### Provided records
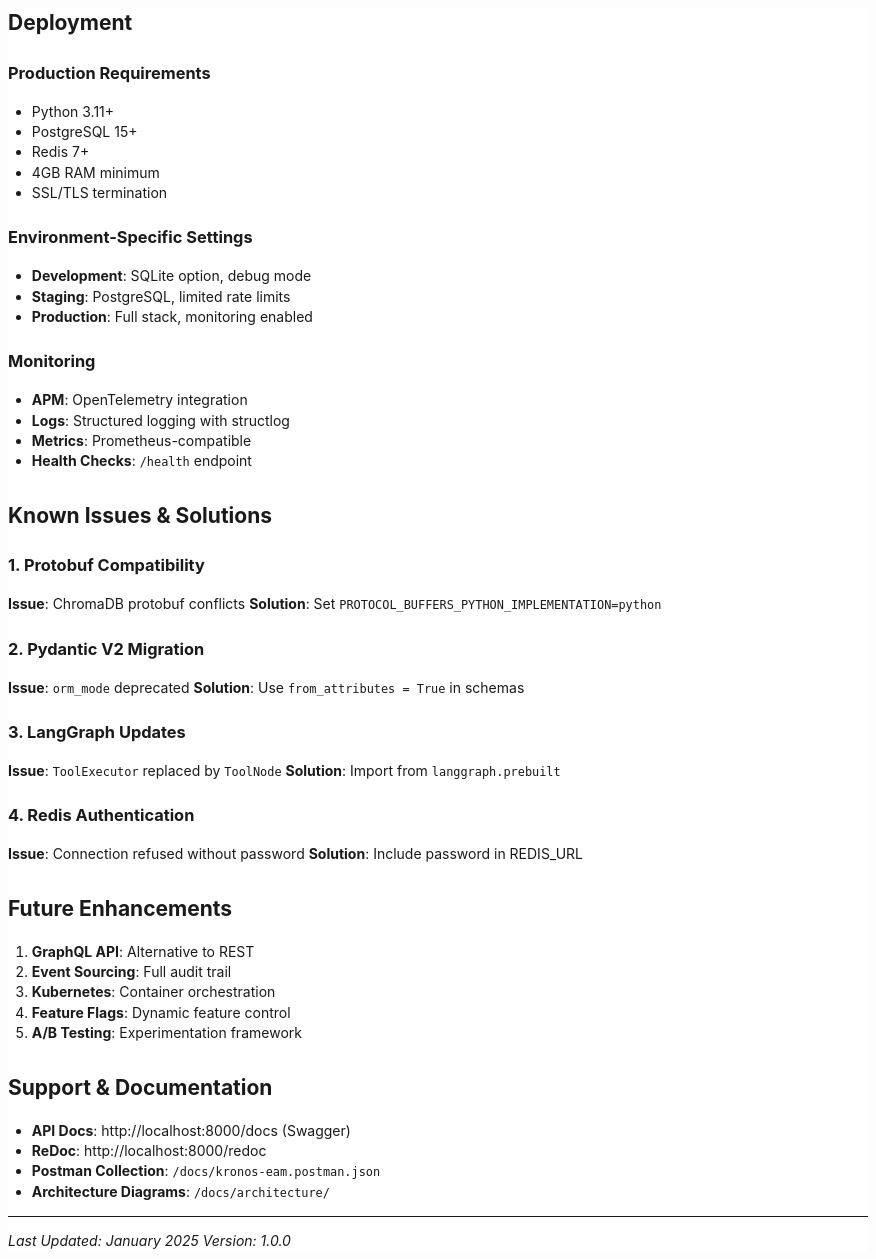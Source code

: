 ## Deployment

### Production Requirements
- Python 3.11+
- PostgreSQL 15+
- Redis 7+
- 4GB RAM minimum
- SSL/TLS termination

### Environment-Specific Settings
- **Development**: SQLite option, debug mode
- **Staging**: PostgreSQL, limited rate limits
- **Production**: Full stack, monitoring enabled

### Monitoring
- **APM**: OpenTelemetry integration
- **Logs**: Structured logging with structlog
- **Metrics**: Prometheus-compatible
- **Health Checks**: `/health` endpoint

## Known Issues & Solutions

### 1. Protobuf Compatibility
**Issue**: ChromaDB protobuf conflicts
**Solution**: Set `PROTOCOL_BUFFERS_PYTHON_IMPLEMENTATION=python`

### 2. Pydantic V2 Migration
**Issue**: `orm_mode` deprecated
**Solution**: Use `from_attributes = True` in schemas

### 3. LangGraph Updates
**Issue**: `ToolExecutor` replaced by `ToolNode`
**Solution**: Import from `langgraph.prebuilt`

### 4. Redis Authentication
**Issue**: Connection refused without password
**Solution**: Include password in REDIS_URL

## Future Enhancements

1. **GraphQL API**: Alternative to REST
2. **Event Sourcing**: Full audit trail
3. **Kubernetes**: Container orchestration
4. **Feature Flags**: Dynamic feature control
5. **A/B Testing**: Experimentation framework

## Support & Documentation

- **API Docs**: http://localhost:8000/docs (Swagger)
- **ReDoc**: http://localhost:8000/redoc
- **Postman Collection**: `/docs/kronos-eam.postman.json`
- **Architecture Diagrams**: `/docs/architecture/`

---

*Last Updated: January 2025*
*Version: 1.0.0*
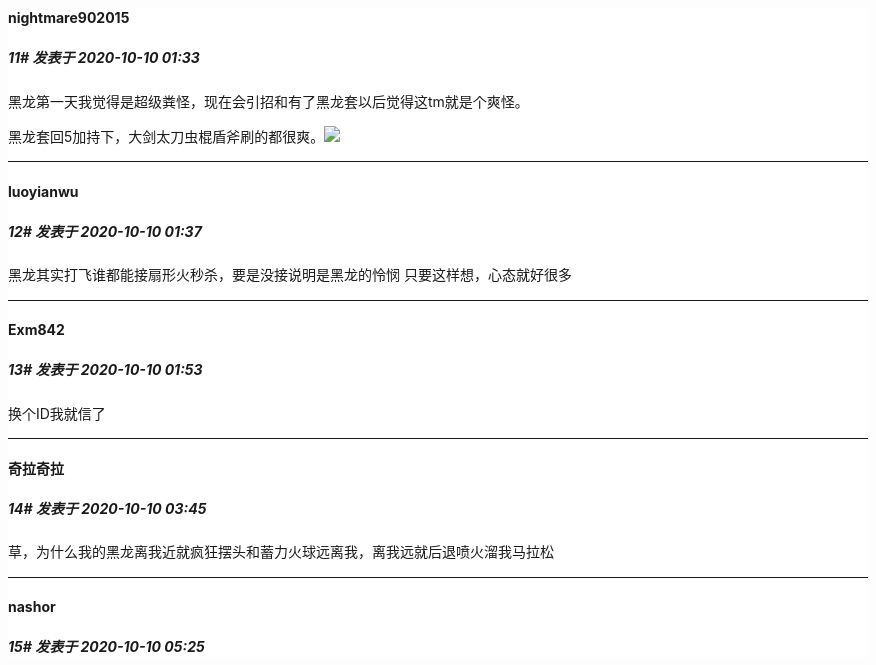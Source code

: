 ####  nightmare902015  
##### 11#       发表于 2020-10-10 01:33




黑龙第一天我觉得是超级粪怪，现在会引招和有了黑龙套以后觉得这tm就是个爽怪。

黑龙套回5加持下，大剑太刀虫棍盾斧刷的都很爽。<img src="https://static.saraba1st.com/image/smiley/face2017/074.png" referrerpolicy="no-referrer">







*****

####  luoyianwu  
##### 12#       发表于 2020-10-10 01:37




黑龙其实打飞谁都能接扇形火秒杀，要是没接说明是黑龙的怜悯
只要这样想，心态就好很多







*****

####  Exm842  
##### 13#       发表于 2020-10-10 01:53




换个ID我就信了







*****

####  奇拉奇拉  
##### 14#       发表于 2020-10-10 03:45




草，为什么我的黑龙离我近就疯狂摆头和蓄力火球远离我，离我远就后退喷火溜我马拉松







*****

####  nashor  
##### 15#       发表于 2020-10-10 05:25
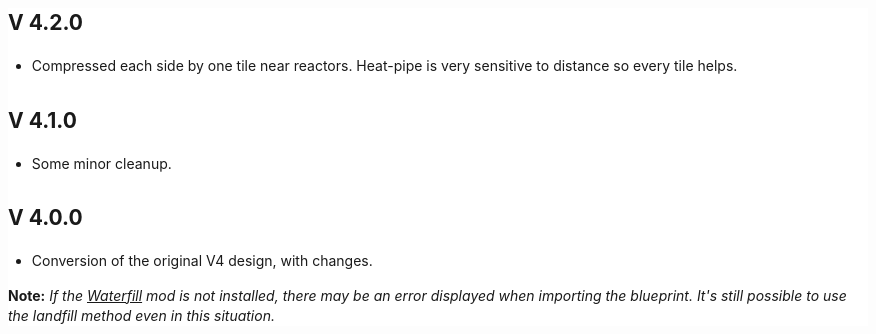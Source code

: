 ## V 4.2.0
* Compressed each side by one tile near reactors. Heat-pipe is very sensitive to distance so every tile helps.

## V 4.1.0
* Some minor cleanup.

## V 4.0.0
* Conversion of the original V4 design, with changes.

**Note:** *If the [Waterfill](https://mods.factorio.com/mod/Noxys_Waterfill) mod is not installed, there may be an error displayed when importing the blueprint.  It's still possible to use the landfill method even in this situation.*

### Your task
Search the listing above for "Full" and copy every line that holds it.

### The completed task
- **Production**: Full stack, monitoring enabled
2. **Event Sourcing**: Full audit trail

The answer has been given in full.